En conférence de presse dimanche, M. Zambito s’est dit choqué d’être soupçonné par l’UPAC d’avoir transmis de l’information à des médias concernant l’enquête Mâchurer sur le financement du Parti libéral du Québec (PLQ). « Lino Zambito n’est pas le suspect que l’UPAC recherche dans la fuite des documents dans les médias. Je n’ai rien à voir là-dedans. À aucun moment je n’ai eu un document de Mâchurer dans mes mains », a-t-il soutenu.

Il a cependant reconnu avoir déjà dit que les enquêteurs détenaient suffisamment de preuves pour déposer des accusations contre l’ancien premier ministre Jean Charest et l’ex-collecteur de fonds du PLQ Marc Bibeau. Mais ces affirmations s’appuyaient sur des discussions avec des enquêteurs de Mâchurer, a-t-il expliqué dimanche.

Rappelons que, jeudi dernier, de nouveaux passages de la déclaration sous serment d’un policier appuyant une demande de mandat de perquisition ont été décaviardés. Ce mandat avait permis la fouille du domicile du député libéral Guy Ouellette le 25 octobre dernier.

Mon souhait, c’est qu’un dossier comme Mâchurer soit amené devant les tribunaux et qu’il y ait procès

 

Lino Zambito affirme ne pas connaître Richard Despaties et Stéphane Bonhomme. Si l’UPAC veut vérifier ses dires, elle n’a qu’à parcourir ses registres téléphoniques des deux dernières années puisqu’elle les a déjà entre les mains, a-t-il fait valoir.

Demande d’enquête

Les responsables des fuites dans les médias sont ailleurs, selon lui. « Je suis convaincu que les fuites viennent possiblement de la haute direction de l’UPAC », a-t-il dit. Comme l’UPAC et « la clique à Lafrenière » [Robert Lafrenière, commissaire de l’UPAC] ne peuvent enquêter sur elles-mêmes, le ministre de la Sécurité publique, Martin Coiteux, doit demander à une instance indépendante d’enquêter sur ces fuites, plaide M. Zambito. Il a suggéré que cette enquête soit confiée au Bureau des enquêtes indépendantes (BEI) ou à Me Michel Bouchard, qui s’était penché sur le cas du Service de police de la Ville de Montréal (SPVM).
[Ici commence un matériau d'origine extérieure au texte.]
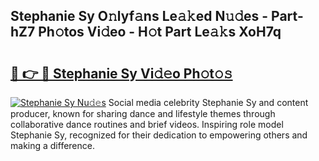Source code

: ## Stephanie Sy O𝚗lyf𝚊ns Le𝚊𝚔ed N𝚞𝚍es - Part-hZ7 Ph𝚘tos Vi𝚍eo - H𝚘t Part Le𝚊𝚔s XoH7q

# <h2><a href="http://hf0hkyu.feru.top/?c=Stephanie+Sy">🔗 👉 🔴 Stephanie Sy Vi𝚍𝚎o Ph𝚘t𝚘𝚜</a></h2>

[![Stephanie Sy Nu𝚍𝚎s](https://i.imgur.com/0TWrTi3.gif)](http://hf0hkyu.feru.top/?c=Stephanie+Sy)
Social media celebrity Stephanie Sy and content producer, known for sharing dance and lifestyle themes through collaborative dance routines and brief videos. Inspiring role model Stephanie Sy, recognized for their dedication to empowering others and making a difference. 
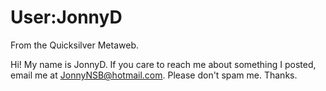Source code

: 
# User:JonnyD

From the Quicksilver Metaweb.

Hi! My name is JonnyD. If you care to reach me about something I posted, email me at JonnyNSB@hotmail.com. Please don't spam me. Thanks.
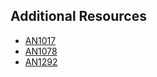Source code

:## Additional Resources

- [AN1017](https://www.microchip.com/en-us/application-notes/an1017)
- [AN1078](https://www.microchip.com/en-us/application-notes/an1078)
- [AN1292](https://www.microchip.com/en-us/application-notes/an1292)
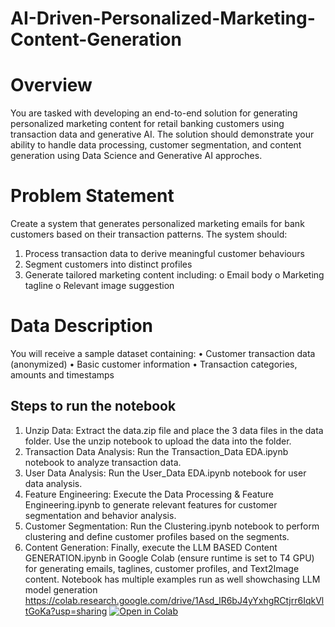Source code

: # AI-Driven-Personalized-Marketing-Content-Generation

# Overview
You are tasked with developing an end-to-end solution for generating personalized
marketing content for retail banking customers using transaction data and generative
AI. The solution should demonstrate your ability to handle data processing, customer
segmentation, and content generation using Data Science and Generative AI approches.
# Problem Statement
Create a system that generates personalized marketing emails for bank customers based
on their transaction patterns. The system should:
1. Process transaction data to derive meaningful customer behaviours
2. Segment customers into distinct profiles
3. Generate tailored marketing content including:
o Email body
o Marketing tagline
o Relevant image suggestion

# Data Description
You will receive a sample dataset containing:
• Customer transaction data (anonymized)
• Basic customer information
• Transaction categories, amounts and timestamps

## Steps to run the notebook

1. Unzip Data: Extract the data.zip file and place the 3 data files in the data folder. Use the unzip notebook to upload the data into the folder.
2. Transaction Data Analysis: Run the Transaction_Data EDA.ipynb notebook to analyze transaction data.
3. User Data Analysis: Run the User_Data EDA.ipynb notebook for user data analysis.
4. Feature Engineering: Execute the Data Processing & Feature Engineering.ipynb to generate relevant features for customer segmentation and behavior analysis.
5. Customer Segmentation: Run the Clustering.ipynb notebook to perform clustering and define customer profiles based on the segments.
6. Content Generation: Finally, execute the LLM BASED Content GENERATION.ipynb in Google Colab (ensure runtime is set to T4 GPU) for generating emails, taglines, customer profiles, and Text2Image content. Notebook has multiple examples run as well showchasing LLM model generation https://colab.research.google.com/drive/1Asd_lR6bJ4yYxhgRCtjrr6IqkVltGoKa?usp=sharing
[![Open in Colab](https://colab.research.google.com/assets/colab-badge.svg)]([https://colab.research.google.com/github/username/repository/blob/main/notebook_name.ipynb](https://colab.research.google.com/drive/1Asd_lR6bJ4yYxhgRCtjrr6IqkVltGoKa?usp=sharing))
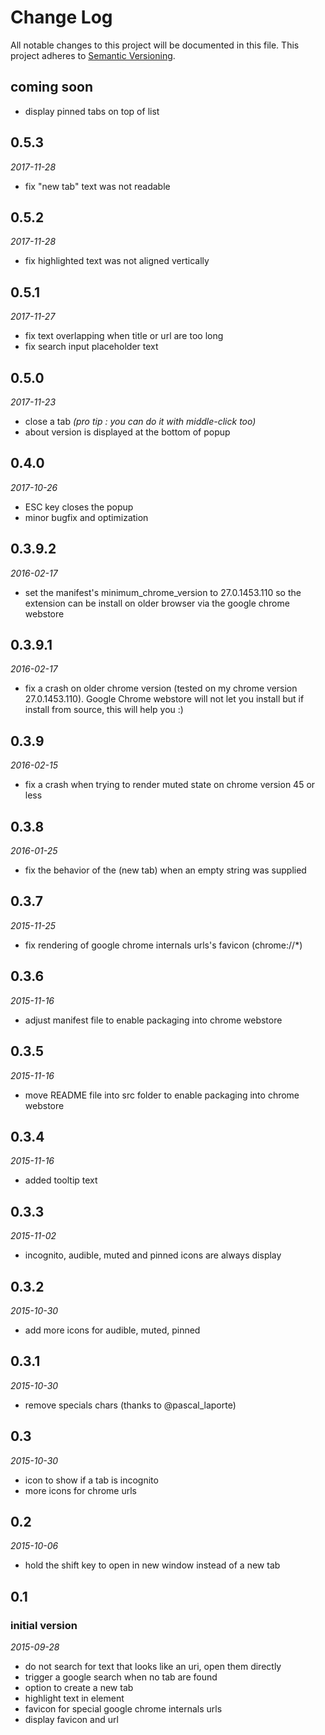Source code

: # Change Log
All notable changes to this project will be documented in this file.
This project adheres to [Semantic Versioning](http://semver.org/).

## coming soon
- display pinned tabs on top of list

## 0.5.3
_2017-11-28_
- fix "new tab" text was not readable

## 0.5.2
_2017-11-28_
- fix highlighted text was not aligned vertically

## 0.5.1
_2017-11-27_
- fix text overlapping when title or url are too long
- fix search input placeholder text

## 0.5.0
_2017-11-23_
- close a tab _(pro tip : you can do it with middle-click too)_
- about version is displayed at the bottom of popup

## 0.4.0
_2017-10-26_
- ESC key closes the popup
- minor bugfix and optimization

## 0.3.9.2
_2016-02-17_
- set the manifest's minimum_chrome_version to 27.0.1453.110 so the extension can be install on older browser via the google chrome webstore

## 0.3.9.1
_2016-02-17_
- fix a crash on older chrome version (tested on my chrome version 27.0.1453.110).  Google Chrome webstore will not let you install but if install from source, this will help you :)

## 0.3.9
_2016-02-15_
- fix a crash when trying to render muted state on chrome version 45 or less

## 0.3.8
_2016-01-25_
- fix the behavior of the (new tab) when an empty string was supplied

## 0.3.7
_2015-11-25_
- fix rendering of google chrome internals urls's favicon (chrome://*)

## 0.3.6
_2015-11-16_
- adjust manifest file to enable packaging into chrome webstore

## 0.3.5
_2015-11-16_
- move README file into src folder to enable packaging into chrome webstore

## 0.3.4
_2015-11-16_
- added tooltip text

## 0.3.3
_2015-11-02_
- incognito, audible, muted and pinned icons are always display

## 0.3.2
_2015-10-30_
- add more icons for audible, muted, pinned

## 0.3.1
_2015-10-30_
- remove specials chars (thanks to @pascal_laporte)

## 0.3
_2015-10-30_
- icon to show if a tab is incognito
- more icons for chrome urls

## 0.2
_2015-10-06_
- hold the shift key to open in new window instead of a new tab

## 0.1
### initial version
_2015-09-28_
- do not search for text that looks like an uri, open them directly
- trigger a google search when no tab are found
- option to create a new tab
- highlight text in element
- favicon for special google chrome internals urls
- display favicon and url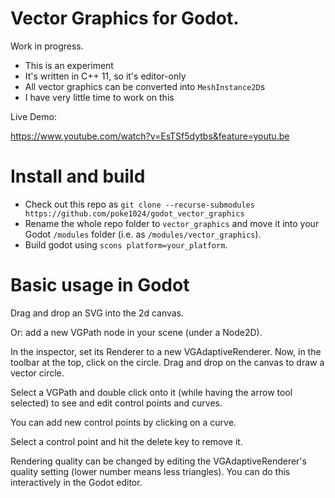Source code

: # Vector Graphics for Godot.

Work in progress.

* This is an experiment
* It's written in C++ 11, so it's editor-only
* All vector graphics can be converted into `MeshInstance2D`s
* I have very little time to work on this

Live Demo:

https://www.youtube.com/watch?v=EsTSf5dytbs&feature=youtu.be

# Install and build

* Check out this repo as `git clone --recurse-submodules https://github.com/poke1024/godot_vector_graphics`
* Rename the whole repo folder to `vector_graphics` and move it into your Godot `/modules` folder (i.e. as `/modules/vector_graphics`).
* Build godot using `scons platform=your_platform`.

# Basic usage in Godot

Drag and drop an SVG into the 2d canvas.

Or: add a new VGPath node in your scene (under a Node2D).

In the inspector, set its Renderer to a new VGAdaptiveRenderer. Now, in
the toolbar at the top, click on the circle. Drag and drop on the canvas
to draw a vector circle.

Select a VGPath and double click onto it (while having the arrow tool
selected) to see and edit control points and curves.

You can add new control points by clicking on a curve.

Select a control point and hit the delete key to remove it.

Rendering quality can be changed by editing the VGAdaptiveRenderer's
quality setting (lower number means less triangles). You can do this
interactively in the Godot editor.
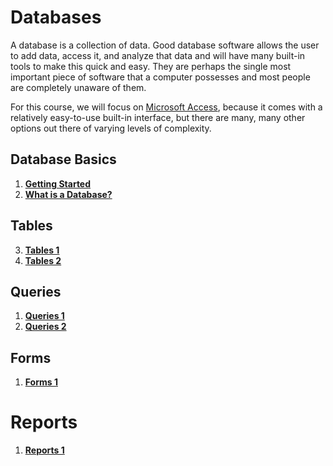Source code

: # Databases

A database is a collection of data. Good database software allows the user to add data, access it, and analyze that data and will have many built-in tools to make this quick and easy. They are perhaps the single most important piece of software that a computer possesses and most people are completely unaware of them.

For this course, we will focus on [Microsoft Access](https://products.office.com/en-us/access), because it comes with a relatively easy-to-use built-in interface, but there are many, many other options out there of varying levels of complexity.

## Database Basics

1. [**Getting Started**](5-1-getting-started.md)
2. [**What is a Database?**](5-2-elements.md)

## Tables

3. [**Tables 1**](5-3-tables-1.md)
4. [**Tables 2**](5-4-tables-2.md)

## Queries

1. [**Queries 1**](5-5-query-1.md)
1. [**Queries 2**](5-6-query-2.md)

## Forms

1. [**Forms 1**](5-7-form-1.md)

# Reports
1. [**Reports 1**](5-8-report-1.md)

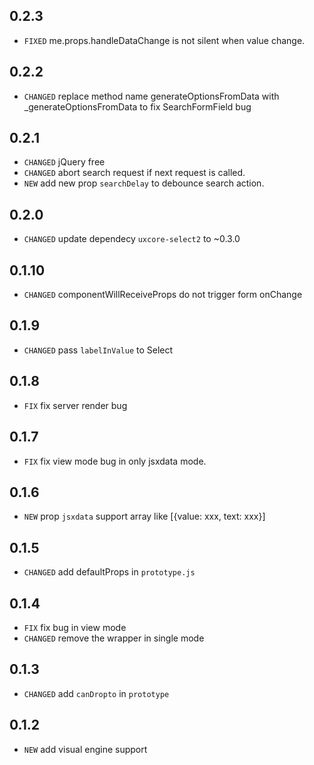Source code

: 
## 0.2.3

* `FIXED` me.props.handleDataChange is not silent when value change. 

## 0.2.2

* `CHANGED` replace method name generateOptionsFromData with _generateOptionsFromData to fix SearchFormField bug

## 0.2.1

* `CHANGED` jQuery free
* `CHANGED` abort search request if next request is called.
* `NEW` add new prop `searchDelay` to debounce search action.

## 0.2.0

* `CHANGED` update dependecy `uxcore-select2` to ~0.3.0

## 0.1.10

* `CHANGED` componentWillReceiveProps do not trigger form onChange

## 0.1.9

* `CHANGED` pass `labelInValue` to Select 

## 0.1.8

* `FIX` fix server render bug

## 0.1.7

* `FIX` fix view mode bug in only jsxdata mode.

## 0.1.6

* `NEW` prop `jsxdata` support array like [{value: xxx, text: xxx}]

## 0.1.5

* `CHANGED` add defaultProps in `prototype.js`

## 0.1.4

* `FIX` fix bug in view mode
* `CHANGED` remove the <span> wrapper in single mode

## 0.1.3

* `CHANGED` add `canDropto` in `prototype`

## 0.1.2

* `NEW` add visual engine support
Lino Zambito estime qu’un ménage s’impose au sein de la haute direction de l’UPAC et que la lumière doit être faite sur ces fuites avant l’adoption du projet de loi 107 qui accordera plus de pouvoirs à ce corps policier. Le vote à l’Assemblée nationale est d’ailleurs prévu mardi. Il demande aussi que ce projet de loi soit modifié de manière à ce que le commissaire de l’UPAC soit nommé par les deux tiers des voix à l’Assemblée nationale.

S’il suspend sa collaboration avec l’UPAC tant que des changements ne seront pas mis en place, M. Zambito a assuré qu’il continuera de travailler avec le Directeur des poursuites criminelles et pénales (DPCP). Il a précisé avoir agi comme témoin important « dans au moins quatre causes de l’UPAC ». « Je ne peux pas croire que l’UPAC s’attaque à ma crédibilité », a-t-il avancé. « Ça va faire dérailler des procès. On donne des munitions à la défense pour miner ma crédibilité. »

Témoin vedette de la commission Charbonneau, Lino Zambito avait plaidé coupable en 2015 à des accusations de complot, de fraude et de corruption pour des infractions commises alors qu’il était vice-président de la firme Infrabec à Boisbriand. « Je ne suis pas fier de mon passé. Mais je l’ai assumé. Aujourd’hui, je regarde en avant et je veux faire avancer la question des enquêtes et de la justice », a-t-il expliqué.

Dimanche, le cabinet du ministre Martin Coiteux n’a pas voulu commenter la sortie de M. Zambito.